Mom said, “You know, when I was growing up, I had to say ‘ma’am’ and ‘sir.’ Every time my parents would ask me a question, I would have to say ‘Yes, ma’am’ or ‘No, sir.’ ”
I waited to hear something about how this had made her into who she was today, but she just looked down at me and sighed, then said, “That poor girl.”
“Does she have to say ‘ma’am’ and ‘sir’ all the time?”
Mom stopped, put her hands on her hips, and looked at me, then laughed all of a sudden and said, “Oh, Ellen, you are one of a kind.”
We walked on, but after a step or two, Mom looked back, then said, “No, no. Her dad, that’s Albert Creighton, embezzled some money, and when they discovered it, he ran off. That was two Christmases ago. I don’t know how her mom supports the two of them. And it wasn’t a lot of money. Maybe twenty-five hundred dollars.” She clucked again and shook her head, and we crossed the next street. I had never heard the word “embezzled” before, but I knew it was something like stealing, probably without a gun or a bandanna tied over your mouth. Outlaws on horseback were always holding people up on TV, especially stagecoaches. I didn’t notice much about them, even if there was some screaming. I was always looking at the horses.
When we were almost home, I said, “Well, Ruthie needs a pair of shoes, because the sole of her left one is always flapping. She tripped and fell down the other day.” She didn’t, as far as I knew, but she always looked like she was going to, and anyway, she did have a scrape on her knee right after Easter.
“Poor girl,” Mom said again.
“Melanie Trevor gave her an orange Monday.”
“You could take a little something extra in your lunch bag.”
“You mean I don’t have to eat school lunch anymore?”

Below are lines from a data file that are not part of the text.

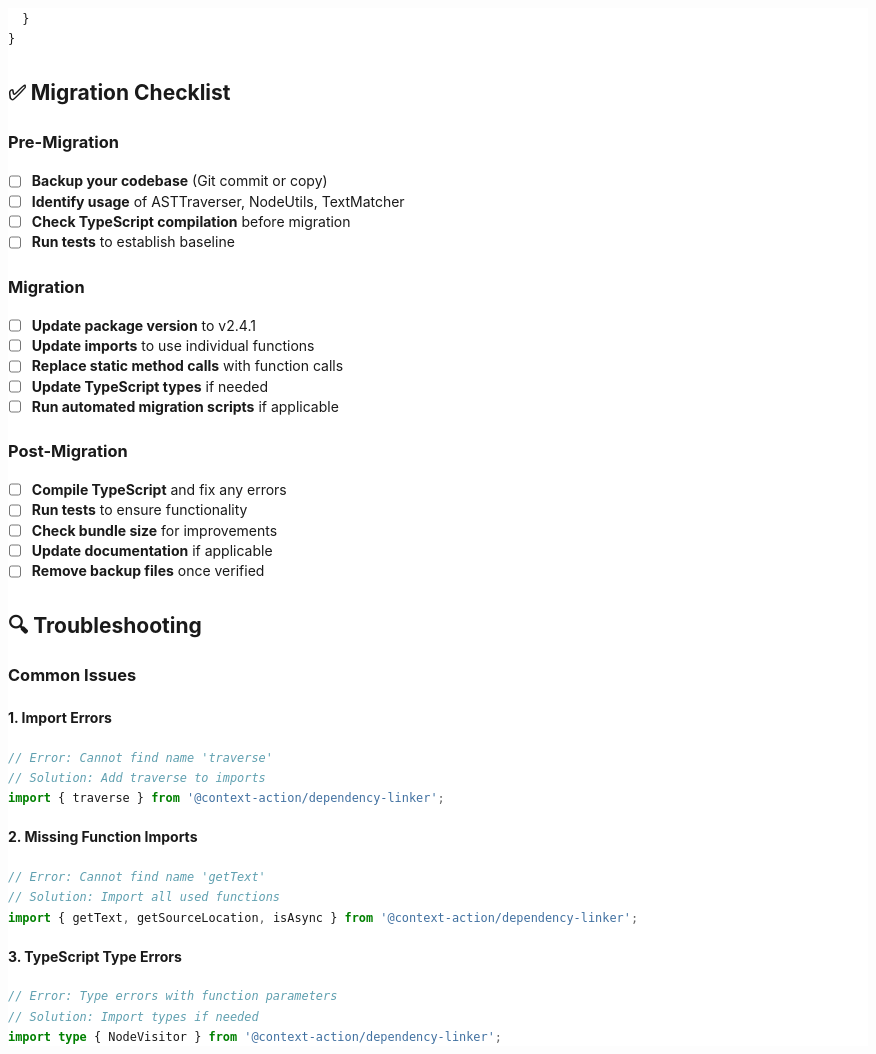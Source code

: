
 ```typescript
  }
}
```

## ✅ Migration Checklist

### Pre-Migration
- [ ] **Backup your codebase** (Git commit or copy)
- [ ] **Identify usage** of ASTTraverser, NodeUtils, TextMatcher
- [ ] **Check TypeScript compilation** before migration
- [ ] **Run tests** to establish baseline

### Migration
- [ ] **Update package version** to v2.4.1
- [ ] **Update imports** to use individual functions
- [ ] **Replace static method calls** with function calls
- [ ] **Update TypeScript types** if needed
- [ ] **Run automated migration scripts** if applicable

### Post-Migration
- [ ] **Compile TypeScript** and fix any errors
- [ ] **Run tests** to ensure functionality
- [ ] **Check bundle size** for improvements
- [ ] **Update documentation** if applicable
- [ ] **Remove backup files** once verified

## 🔍 Troubleshooting

### Common Issues

#### 1. Import Errors
```typescript
// Error: Cannot find name 'traverse'
// Solution: Add traverse to imports
import { traverse } from '@context-action/dependency-linker';
```

#### 2. Missing Function Imports
```typescript
// Error: Cannot find name 'getText'
// Solution: Import all used functions
import { getText, getSourceLocation, isAsync } from '@context-action/dependency-linker';
```

#### 3. TypeScript Type Errors
```typescript
// Error: Type errors with function parameters
// Solution: Import types if needed
import type { NodeVisitor } from '@context-action/dependency-linker';
```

She looked at me, then said, “I guess not.”
And then, right at the same time, I said, “Can I have peanut butter and jelly every day?” and she said, “You cannot have peanut butter and jelly every day.”
But the next day, Mom was still in bed when it came time to go to school, so I made my own lunch, and it was peanut butter and jelly (two sandwiches, one for me and one for Ruthie) and two of Grandma’s oatmeal cookies and an orange (for Ruthie) and a strip of red licorice (for me). It was a big peanut butter day, because Todd said at morning recess that he had crunchy peanut butter and bacon, and Ann said she had salami and a peanut butter cup. The real question was how to get the sandwich, the orange, and the cookie to Ruthie. On the way to the lunchroom, I realized that the answer was Melanie, especially since you didn’t have to make small talk with her, so I let Todd and Ann walk ahead and loitered around waiting for her. She was slow. I assumed that she was doing something good like straightening her desk or making sure her shoes were tied with double knots. But eventually she came along, and I walked beside her. We didn’t say anything until we were almost to the lunchroom, which is down some stairs and around a corner. I tried very very hard not to say a word, but it seemed like the words were popping in my mouth, so I finally let a few out. I said, “I made some lunch for Ruthie.”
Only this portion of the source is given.